I agree with Matthew here, also based on Java experiences.
On Feb 23, 2010, at 3:20 PM, Matthew Flatt wrote:
At Tue, 23 Feb 2010 14:09:02 -0500, Carl Eastlund wrote:
The one real issue I see is the name make-set. I would much prefer
make-hash-set (with *eq and *eqv versions), which indicates
explicitly
what kind of set it is, and leaves us open to future kinds of sets.
The flip side is that `make-set' doesn't commit to a particular
implementation --- just a particular equivalence predicate.
I think Java uses the `make-hash-set' strategy a lot, and I'm pretty
sure the following has happened to me on more than one occasion:
* I've wanted a Foo.
* I discover that Foo is an interface with specific implementations
XFoo, YFoo, and ZFoo.
* It turns out that any of X, Y, or Z would work for my simple
purposes, but I have to learn about them and pick one.
* I'd really rather just say `new Foo' and let someone else pick a
good default implementation for me.
In contrast to Java, nothing prevents us from having `make-set' (the
equivalent of `new Foo') while later making `set?' an interface-like
predicate, should we eventually decide that the generality is
worthwhile.
Along similar lines, we could embed "equal" in the name `make-set',
but
`equal?' is such a good default for the equivalence relation that it's
nicer in practice to just call it `make-set'.
Just like we don't call make-hash "make-dict", because there are many
kinds of dicts,
Does anyone use dictionaries other than hash tables?
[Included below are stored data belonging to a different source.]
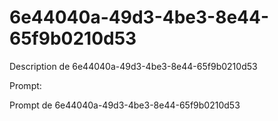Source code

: # 6e44040a-49d3-4be3-8e44-65f9b0210d53

Description de 6e44040a-49d3-4be3-8e44-65f9b0210d53

Prompt:

Prompt de 6e44040a-49d3-4be3-8e44-65f9b0210d53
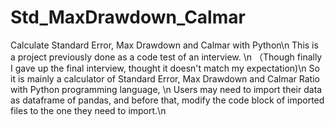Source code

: # Std_MaxDrawdown_Calmar
Calculate Standard Error, Max Drawdown and Calmar with Python\n
This is a project previously done as a code test of an interview. \n
（Though finally I gave up the final interview, thought it doesn't match my expectation)\n
So it is mainly a calculator of Standard Error, Max Drawdown and Calmar Ratio with Python programming language, \n
Users may need to import their data as dataframe of pandas, and before that, modify the code block of imported files to the one they need to import.\n
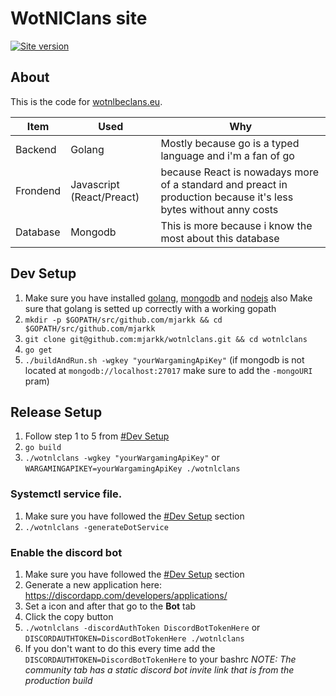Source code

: # WotNlClans site
[![Site version](https://img.shields.io/badge/Site%20version-V3-blue.svg)](https://wotnlclans.unknownclouds.com/)

## About
This is the code for [wotnlbeclans.eu](https://wotnlbeclans.eu/).  

| Item | Used | Why |
|---|---|---|
| Backend | Golang | Mostly because go is a typed language and i'm a fan of go |
| Frondend | Javascript (React/Preact) | because React is nowadays more of a standard and preact in production because it's less bytes without anny costs  |
| Database | Mongodb | This is more because i know the most about this database |

## Dev Setup
1. Make sure you have installed [golang](https://golang.org/doc/install), [mongodb](https://docs.mongodb.com/manual/installation/) and [nodejs](https://nodejs.org/en/) also Make sure that golang is setted up correctly with a working gopath
2. `mkdir -p $GOPATH/src/github.com/mjarkk && cd $GOPATH/src/github.com/mjarkk`
3. `git clone git@github.com:mjarkk/wotnlclans.git && cd wotnlclans`
4. `go get`
5. `./buildAndRun.sh -wgkey "yourWargamingApiKey"` (if mongodb is not located at `mongodb://localhost:27017` make sure to add the `-mongoURI` pram)

## Release Setup
1. Follow step 1 to 5 from [#Dev Setup](#Dev%20Setup)
2. `go build`
3. `./wotnlclans -wgkey "yourWargamingApiKey"` or `WARGAMINGAPIKEY=yourWargamingApiKey ./wotnlclans`

### Systemctl service file.
1. Make sure you have followed the [#Dev Setup](#Release%20Setup) section
2. `./wotnlclans -generateDotService`

### Enable the discord bot
1. Make sure you have followed the [#Dev Setup](#Release%20Setup) section
2. Generate a new application here: https://discordapp.com/developers/applications/
3. Set a icon and after that go to the **Bot** tab
4. Click the copy button
5. `./wotnlclans -discordAuthToken DiscordBotTokenHere` or `DISCORDAUTHTOKEN=DiscordBotTokenHere ./wotnlclans`
6. If you don't want to do this every time add the `DISCORDAUTHTOKEN=DiscordBotTokenHere` to your bashrc
*NOTE: The community tab has a static discord bot invite link that is from the production build*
So far,
`scheme/dict' doesn't seem to be worth even the day or two I spent on
it.
The sequence generalization, in contrast, has definitely paid off. I
think it's because we so often need to combine different kinds of
sequences, such as iterating over a list and natural numbers in
parallel; otherwise, we'd just use `map', `vector-map', etc. I don't
see lots of applications that need to deal with two different
representations of sets at the same time, though.
Similarly for set-eq? and set-eqv?; we should have hash-set-eq? and
hash-set-eqv?, because these predicates don't mean anything for
"sets"
in general.
It seems like the notion of equality used by a set is relevant to
operations on the set. What does it mean to union two sets that have
different notions of equivalent elements?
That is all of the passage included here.